Built with taxpayer money in the late aughts and made functional in 2011, the New Mexico Spaceport was once seen by supporters of then Governor Bill Richardson as a stepping stone to New Mexico’s future, a time when human spaceflight would be a normative, lucrative activity based in the land of enchantment. Because of various technical and safety issues, the latter remains slightly out of reach.
Yet lawmakers and the companies involved in the spaceport remain hopeful that the center’s mission will soon come to fruition. This optimism was in part buoyed by an increase in funding from the operation’s main tenant, Virgin Galactic. Where once the global transport giant paid about $1 million annually to have access to the spaceport, they now clock in at about $3 million per year in rental fees.

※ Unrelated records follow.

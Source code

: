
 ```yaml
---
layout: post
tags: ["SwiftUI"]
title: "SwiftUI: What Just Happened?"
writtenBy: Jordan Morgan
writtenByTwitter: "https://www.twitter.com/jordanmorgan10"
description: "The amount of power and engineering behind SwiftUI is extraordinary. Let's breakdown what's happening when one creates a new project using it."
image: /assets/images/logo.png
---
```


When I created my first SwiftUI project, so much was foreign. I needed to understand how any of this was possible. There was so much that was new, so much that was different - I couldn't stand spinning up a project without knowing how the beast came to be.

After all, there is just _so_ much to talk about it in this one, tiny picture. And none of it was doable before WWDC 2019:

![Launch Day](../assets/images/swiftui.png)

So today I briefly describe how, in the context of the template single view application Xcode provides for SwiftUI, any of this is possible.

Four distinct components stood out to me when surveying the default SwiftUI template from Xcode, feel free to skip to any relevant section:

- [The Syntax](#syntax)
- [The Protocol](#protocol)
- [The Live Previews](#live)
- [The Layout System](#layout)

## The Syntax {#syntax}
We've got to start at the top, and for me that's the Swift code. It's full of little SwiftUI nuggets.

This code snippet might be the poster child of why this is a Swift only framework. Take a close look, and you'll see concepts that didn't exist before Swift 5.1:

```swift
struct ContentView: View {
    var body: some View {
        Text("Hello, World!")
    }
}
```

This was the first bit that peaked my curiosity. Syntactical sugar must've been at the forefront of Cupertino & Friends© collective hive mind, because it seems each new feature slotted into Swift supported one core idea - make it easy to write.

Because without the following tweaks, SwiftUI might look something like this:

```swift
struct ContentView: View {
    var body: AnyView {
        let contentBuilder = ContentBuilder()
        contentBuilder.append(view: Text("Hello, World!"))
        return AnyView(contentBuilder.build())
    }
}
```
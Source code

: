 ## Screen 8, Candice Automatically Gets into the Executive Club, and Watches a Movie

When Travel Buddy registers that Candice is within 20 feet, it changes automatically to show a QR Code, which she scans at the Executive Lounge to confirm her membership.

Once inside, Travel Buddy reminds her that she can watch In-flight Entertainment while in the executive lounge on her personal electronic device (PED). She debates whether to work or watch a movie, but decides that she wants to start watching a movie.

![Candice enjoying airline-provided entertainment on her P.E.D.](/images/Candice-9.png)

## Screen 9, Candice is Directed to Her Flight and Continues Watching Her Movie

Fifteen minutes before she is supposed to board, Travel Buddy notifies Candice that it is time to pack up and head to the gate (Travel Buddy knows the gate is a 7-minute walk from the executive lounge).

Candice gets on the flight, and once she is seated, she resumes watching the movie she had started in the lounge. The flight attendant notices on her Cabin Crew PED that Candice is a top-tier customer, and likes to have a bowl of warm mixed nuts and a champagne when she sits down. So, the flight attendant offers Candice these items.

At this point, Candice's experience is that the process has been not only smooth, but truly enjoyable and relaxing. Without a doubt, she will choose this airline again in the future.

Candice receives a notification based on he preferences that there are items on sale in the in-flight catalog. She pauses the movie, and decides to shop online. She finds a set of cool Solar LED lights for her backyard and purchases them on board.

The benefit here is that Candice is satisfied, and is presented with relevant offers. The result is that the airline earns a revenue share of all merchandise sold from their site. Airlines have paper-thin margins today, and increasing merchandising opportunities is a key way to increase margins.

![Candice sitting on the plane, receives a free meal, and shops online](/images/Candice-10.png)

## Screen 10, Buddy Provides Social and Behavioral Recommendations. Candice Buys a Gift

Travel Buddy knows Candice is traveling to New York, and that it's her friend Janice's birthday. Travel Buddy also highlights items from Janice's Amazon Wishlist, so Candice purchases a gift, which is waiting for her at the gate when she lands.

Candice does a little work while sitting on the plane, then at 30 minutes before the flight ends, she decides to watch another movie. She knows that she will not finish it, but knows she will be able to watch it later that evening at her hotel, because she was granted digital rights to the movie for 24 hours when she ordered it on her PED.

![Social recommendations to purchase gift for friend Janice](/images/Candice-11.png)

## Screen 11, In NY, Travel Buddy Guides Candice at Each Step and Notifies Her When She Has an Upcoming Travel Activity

And although members of the legislative delegation in the district where Spaceport America is housed are happy with the progress being made, others are not sure that anything will ever pan out at the multi-million dollar complex on the edge of Doña Ana county. Senator George Muñoz (D-Gallup) who proposed selling the entire operation in 2015, still says he has doubts about the venture’s future and is still unsure he approves of the proposed increases called for in this year’s general budget legislation.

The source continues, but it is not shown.